→ HOW TO COMPLETE THIS TASK: Using the listing below, set down exactly the lines starting at the line that contains "projects and homework:**" and ending at the line that contains "the software, and", both included, and no others.

→ LISTED ENTRIES:
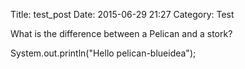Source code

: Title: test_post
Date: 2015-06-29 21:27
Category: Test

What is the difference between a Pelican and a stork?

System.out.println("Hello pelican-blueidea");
* * *
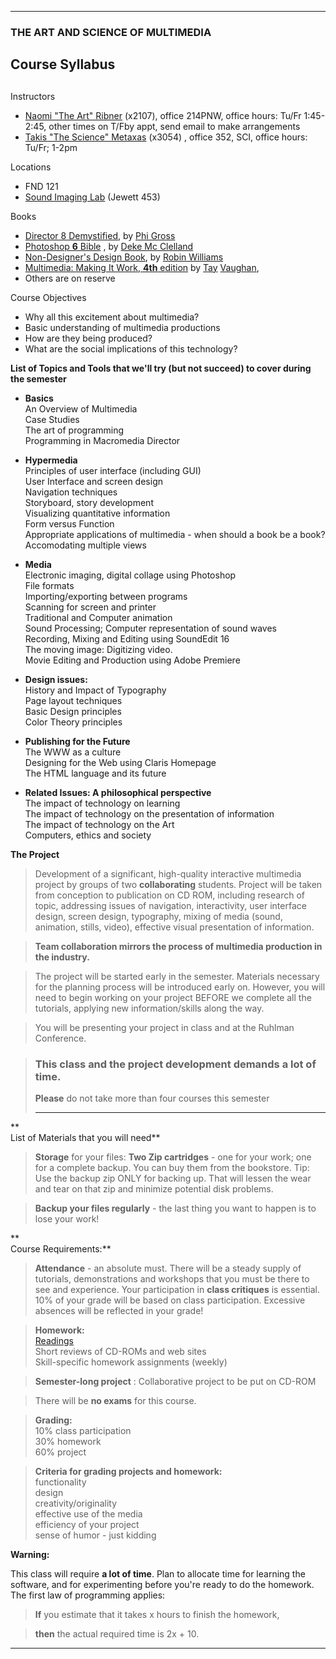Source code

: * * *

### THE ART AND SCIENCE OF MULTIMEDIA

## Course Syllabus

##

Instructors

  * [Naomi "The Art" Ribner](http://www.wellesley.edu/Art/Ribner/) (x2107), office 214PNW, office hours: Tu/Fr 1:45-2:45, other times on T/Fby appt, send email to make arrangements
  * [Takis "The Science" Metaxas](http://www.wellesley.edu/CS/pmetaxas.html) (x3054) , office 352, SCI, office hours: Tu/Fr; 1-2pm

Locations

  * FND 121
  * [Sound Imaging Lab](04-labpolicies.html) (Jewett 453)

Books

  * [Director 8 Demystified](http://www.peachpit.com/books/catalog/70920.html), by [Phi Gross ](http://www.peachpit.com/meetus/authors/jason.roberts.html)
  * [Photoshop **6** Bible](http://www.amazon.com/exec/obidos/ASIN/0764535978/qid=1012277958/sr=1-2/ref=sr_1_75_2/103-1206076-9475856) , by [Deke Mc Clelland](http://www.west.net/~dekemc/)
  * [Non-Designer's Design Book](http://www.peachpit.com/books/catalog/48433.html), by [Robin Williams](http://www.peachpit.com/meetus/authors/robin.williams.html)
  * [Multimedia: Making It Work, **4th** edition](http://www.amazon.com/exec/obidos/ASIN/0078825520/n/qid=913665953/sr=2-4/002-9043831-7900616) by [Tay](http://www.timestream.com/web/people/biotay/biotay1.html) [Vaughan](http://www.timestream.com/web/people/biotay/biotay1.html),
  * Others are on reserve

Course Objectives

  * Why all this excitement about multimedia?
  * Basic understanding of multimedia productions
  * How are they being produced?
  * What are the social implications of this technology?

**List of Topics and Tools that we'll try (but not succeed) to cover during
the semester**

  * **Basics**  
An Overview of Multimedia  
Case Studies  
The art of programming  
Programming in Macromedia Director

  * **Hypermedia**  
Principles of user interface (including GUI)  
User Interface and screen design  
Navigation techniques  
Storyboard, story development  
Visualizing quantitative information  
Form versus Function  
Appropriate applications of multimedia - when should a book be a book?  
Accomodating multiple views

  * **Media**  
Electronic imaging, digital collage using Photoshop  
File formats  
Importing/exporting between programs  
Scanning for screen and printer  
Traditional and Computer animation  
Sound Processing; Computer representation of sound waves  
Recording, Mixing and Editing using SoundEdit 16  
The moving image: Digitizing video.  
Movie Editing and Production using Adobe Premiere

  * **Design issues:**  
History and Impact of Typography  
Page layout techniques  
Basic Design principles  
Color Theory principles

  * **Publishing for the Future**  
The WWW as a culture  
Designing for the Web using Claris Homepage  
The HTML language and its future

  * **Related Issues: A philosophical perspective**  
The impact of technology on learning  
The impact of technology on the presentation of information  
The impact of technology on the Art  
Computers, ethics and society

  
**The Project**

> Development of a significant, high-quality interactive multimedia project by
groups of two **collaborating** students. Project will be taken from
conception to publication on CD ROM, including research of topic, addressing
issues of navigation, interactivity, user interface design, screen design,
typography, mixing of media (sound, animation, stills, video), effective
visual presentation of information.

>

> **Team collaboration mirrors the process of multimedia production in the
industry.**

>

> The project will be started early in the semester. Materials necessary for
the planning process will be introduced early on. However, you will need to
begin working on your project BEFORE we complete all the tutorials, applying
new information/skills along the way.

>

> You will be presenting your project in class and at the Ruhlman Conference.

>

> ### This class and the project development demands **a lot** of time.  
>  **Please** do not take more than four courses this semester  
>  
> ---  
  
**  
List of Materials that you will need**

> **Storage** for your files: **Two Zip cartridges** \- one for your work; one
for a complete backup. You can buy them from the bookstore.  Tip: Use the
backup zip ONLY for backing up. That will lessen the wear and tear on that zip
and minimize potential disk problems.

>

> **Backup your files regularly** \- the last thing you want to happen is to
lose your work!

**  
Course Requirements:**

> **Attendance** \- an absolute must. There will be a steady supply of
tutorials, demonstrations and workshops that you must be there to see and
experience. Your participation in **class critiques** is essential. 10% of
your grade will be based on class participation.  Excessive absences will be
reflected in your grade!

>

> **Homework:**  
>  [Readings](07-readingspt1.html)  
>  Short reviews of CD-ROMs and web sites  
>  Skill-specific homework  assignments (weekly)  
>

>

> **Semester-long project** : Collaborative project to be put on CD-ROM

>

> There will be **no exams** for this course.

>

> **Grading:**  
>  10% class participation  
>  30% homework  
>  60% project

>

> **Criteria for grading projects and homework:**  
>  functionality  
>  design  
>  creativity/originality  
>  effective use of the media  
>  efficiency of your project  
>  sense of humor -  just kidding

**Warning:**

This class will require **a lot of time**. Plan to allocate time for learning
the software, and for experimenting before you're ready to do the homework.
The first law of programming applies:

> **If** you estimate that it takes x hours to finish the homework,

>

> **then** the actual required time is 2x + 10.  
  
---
--
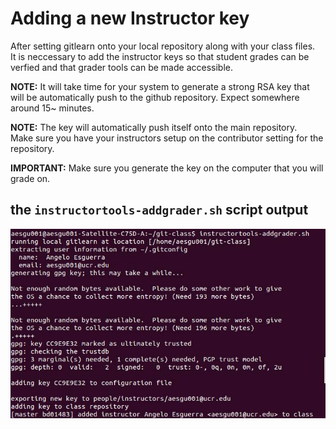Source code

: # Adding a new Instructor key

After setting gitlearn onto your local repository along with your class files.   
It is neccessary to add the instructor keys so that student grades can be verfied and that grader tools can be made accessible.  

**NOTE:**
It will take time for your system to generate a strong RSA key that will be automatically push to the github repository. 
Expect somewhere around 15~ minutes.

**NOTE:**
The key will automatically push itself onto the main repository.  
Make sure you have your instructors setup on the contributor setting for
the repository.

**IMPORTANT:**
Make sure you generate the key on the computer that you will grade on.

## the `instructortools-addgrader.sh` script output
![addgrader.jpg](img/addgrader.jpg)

→ RESPONSE TO THIS TASK:
> **Criteria for grading projects and homework:**  
>  functionality  
>  design  
>  creativity/originality  
>  effective use of the media  
>  efficiency of your project  
>  sense of humor -  just kidding

**Warning:**

This class will require **a lot of time**. Plan to allocate time for learning
the software, and for experimenting before you're ready to do the homework.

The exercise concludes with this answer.